A lot of that will depend on your specific infrastructure and how you want to conduct the test. For DR planning, we focus on three levels: Circuit, Server, and Site. I can't write a plan for you, but here are some questions and suggestions to get you started.
Circuit Level
How do you handle DIDs? Are there redirection plans, such as duplicate SIP trunks in DC1 and DC2 with automatic redirection? Manual, such as AERS carrier redirection from PRI in DC1 to PRI in DC2?
Do you have secondary routes out DC2 or other locations? How about for LSP sites?
Server Level
Do you have full redundancy between two data centers? DC1 = ASM, ACM, sysmgr; DC2 = ASM ACM ESS, with LSPs in random locations?
Will you systematically power down each server or physically disconnect their network connection to test the server level fail-over?

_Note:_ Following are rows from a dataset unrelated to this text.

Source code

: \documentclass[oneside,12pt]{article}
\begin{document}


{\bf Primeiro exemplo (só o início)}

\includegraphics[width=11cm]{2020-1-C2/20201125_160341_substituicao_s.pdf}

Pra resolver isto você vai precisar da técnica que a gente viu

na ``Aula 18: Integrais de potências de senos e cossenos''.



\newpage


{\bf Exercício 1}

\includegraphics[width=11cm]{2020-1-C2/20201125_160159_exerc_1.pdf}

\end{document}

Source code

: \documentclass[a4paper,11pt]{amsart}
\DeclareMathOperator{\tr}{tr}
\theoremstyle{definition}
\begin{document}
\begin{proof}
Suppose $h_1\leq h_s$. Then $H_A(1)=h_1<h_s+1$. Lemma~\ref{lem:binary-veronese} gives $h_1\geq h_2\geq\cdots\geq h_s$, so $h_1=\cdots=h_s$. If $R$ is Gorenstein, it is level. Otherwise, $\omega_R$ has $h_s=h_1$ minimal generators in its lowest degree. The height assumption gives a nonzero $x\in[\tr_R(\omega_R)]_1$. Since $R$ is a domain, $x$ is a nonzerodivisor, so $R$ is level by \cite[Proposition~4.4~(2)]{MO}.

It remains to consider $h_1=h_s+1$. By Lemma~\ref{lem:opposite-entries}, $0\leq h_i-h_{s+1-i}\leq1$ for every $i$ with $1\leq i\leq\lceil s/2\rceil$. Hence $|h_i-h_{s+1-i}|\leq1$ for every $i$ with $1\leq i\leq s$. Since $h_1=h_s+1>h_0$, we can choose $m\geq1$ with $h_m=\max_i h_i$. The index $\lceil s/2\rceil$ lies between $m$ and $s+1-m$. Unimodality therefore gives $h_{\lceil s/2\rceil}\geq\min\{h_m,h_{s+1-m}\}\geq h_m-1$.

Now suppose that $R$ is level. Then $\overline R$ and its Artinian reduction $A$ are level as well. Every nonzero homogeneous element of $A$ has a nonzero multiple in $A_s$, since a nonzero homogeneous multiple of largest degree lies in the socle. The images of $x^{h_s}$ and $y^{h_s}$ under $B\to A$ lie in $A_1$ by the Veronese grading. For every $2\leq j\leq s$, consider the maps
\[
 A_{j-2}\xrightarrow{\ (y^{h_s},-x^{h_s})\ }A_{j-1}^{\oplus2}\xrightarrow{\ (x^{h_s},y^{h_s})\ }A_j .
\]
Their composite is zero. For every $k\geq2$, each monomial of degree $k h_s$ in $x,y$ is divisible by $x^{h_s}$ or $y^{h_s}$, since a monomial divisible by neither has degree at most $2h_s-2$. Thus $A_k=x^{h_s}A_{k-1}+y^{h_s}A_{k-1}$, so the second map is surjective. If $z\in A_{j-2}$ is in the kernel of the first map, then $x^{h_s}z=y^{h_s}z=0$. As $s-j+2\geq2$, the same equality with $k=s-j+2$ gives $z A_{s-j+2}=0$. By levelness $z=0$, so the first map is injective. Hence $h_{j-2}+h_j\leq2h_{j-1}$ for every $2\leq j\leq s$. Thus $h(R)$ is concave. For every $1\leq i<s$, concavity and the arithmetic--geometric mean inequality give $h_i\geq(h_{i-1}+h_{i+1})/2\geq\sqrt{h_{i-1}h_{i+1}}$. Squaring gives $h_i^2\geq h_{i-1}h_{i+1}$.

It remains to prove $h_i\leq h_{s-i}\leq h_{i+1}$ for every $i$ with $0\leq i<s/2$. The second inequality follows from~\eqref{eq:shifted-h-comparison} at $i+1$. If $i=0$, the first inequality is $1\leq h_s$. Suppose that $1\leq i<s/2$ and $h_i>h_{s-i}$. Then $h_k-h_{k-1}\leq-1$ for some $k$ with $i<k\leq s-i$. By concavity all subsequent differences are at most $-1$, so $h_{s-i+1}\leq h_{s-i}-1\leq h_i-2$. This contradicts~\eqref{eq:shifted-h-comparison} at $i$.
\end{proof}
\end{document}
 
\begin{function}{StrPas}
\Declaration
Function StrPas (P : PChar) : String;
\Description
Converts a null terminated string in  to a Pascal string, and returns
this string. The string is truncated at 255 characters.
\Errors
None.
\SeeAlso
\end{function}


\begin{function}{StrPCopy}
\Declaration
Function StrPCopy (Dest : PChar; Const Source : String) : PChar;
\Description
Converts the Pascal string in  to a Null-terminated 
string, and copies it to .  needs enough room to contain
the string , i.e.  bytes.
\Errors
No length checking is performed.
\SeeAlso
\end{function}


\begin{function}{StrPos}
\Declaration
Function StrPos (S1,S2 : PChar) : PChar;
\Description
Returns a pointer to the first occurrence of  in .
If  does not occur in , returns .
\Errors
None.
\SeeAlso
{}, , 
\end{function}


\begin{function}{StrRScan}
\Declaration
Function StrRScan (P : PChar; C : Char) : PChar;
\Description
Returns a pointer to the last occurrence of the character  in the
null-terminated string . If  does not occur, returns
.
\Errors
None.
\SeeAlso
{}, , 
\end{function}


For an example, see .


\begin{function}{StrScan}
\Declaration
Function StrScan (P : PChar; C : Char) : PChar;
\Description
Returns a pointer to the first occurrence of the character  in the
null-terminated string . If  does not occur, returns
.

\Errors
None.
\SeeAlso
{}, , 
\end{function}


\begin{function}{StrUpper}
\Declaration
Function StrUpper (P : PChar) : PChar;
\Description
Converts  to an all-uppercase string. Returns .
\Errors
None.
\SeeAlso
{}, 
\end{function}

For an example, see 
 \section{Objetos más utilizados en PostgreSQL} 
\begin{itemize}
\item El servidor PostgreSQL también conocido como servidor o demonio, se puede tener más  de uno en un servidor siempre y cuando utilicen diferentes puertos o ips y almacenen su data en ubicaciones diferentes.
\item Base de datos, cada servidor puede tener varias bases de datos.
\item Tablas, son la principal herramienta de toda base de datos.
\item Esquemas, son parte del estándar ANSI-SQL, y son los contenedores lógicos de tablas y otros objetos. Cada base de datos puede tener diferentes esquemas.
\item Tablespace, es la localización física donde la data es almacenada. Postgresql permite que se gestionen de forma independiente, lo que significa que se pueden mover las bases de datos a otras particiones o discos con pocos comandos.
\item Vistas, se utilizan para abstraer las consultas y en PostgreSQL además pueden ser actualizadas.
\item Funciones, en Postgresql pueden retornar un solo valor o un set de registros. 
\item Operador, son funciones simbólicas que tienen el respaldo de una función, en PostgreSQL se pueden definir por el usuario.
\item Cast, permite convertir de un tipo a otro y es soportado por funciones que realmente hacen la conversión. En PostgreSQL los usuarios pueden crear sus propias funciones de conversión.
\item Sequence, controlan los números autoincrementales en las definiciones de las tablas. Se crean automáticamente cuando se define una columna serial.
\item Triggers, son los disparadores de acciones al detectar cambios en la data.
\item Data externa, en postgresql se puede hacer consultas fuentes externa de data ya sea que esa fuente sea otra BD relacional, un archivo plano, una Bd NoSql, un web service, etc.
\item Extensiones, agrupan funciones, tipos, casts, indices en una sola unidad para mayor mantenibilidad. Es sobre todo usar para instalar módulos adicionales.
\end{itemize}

Are there any Virtual Machines that can be rebuilt in DC2? What is the lead time?
Site Level
Will your network team disable network routes to simulate a network outage in the DC? This is a much larger test and will definitely need to be coordinated among all the various players (voice, data, development, etc).
Do you have any sites with gateways only? Do you have Primary, Secondary, and Tertiary registration points?
What are acceptable outages? System Manager, for example, doesn't need to be duplicated. It would certainly help, but you may consider that an acceptable outage for a short duration.
Write down all the scenarios, their impact to the system and your action plan to resolve. For example, let's say Trunk Group 1 has two PRI and is used for inbound traffic in DC1, TG2 in DC2). Your scenario may look something like this:
Single PRI outage: DIDs continue to enter via TG1, capacity diminished by half. Action Plan: Determine outage and work with vendor to replace hardware or carrier to resolve circuit issue.
Dual PRI outage: All DIDs fail. Engage carrier to point critical DIDs to TG2.
Once you have a matrix of possible outcomes, determine what situation you want to test. Compare your actual outcome to the projected outcome and figure out the why there was a difference. Is the system not programmed correctly or was your expectation unrealistic? Correct any programming issues and update your documentation.
I hope that helps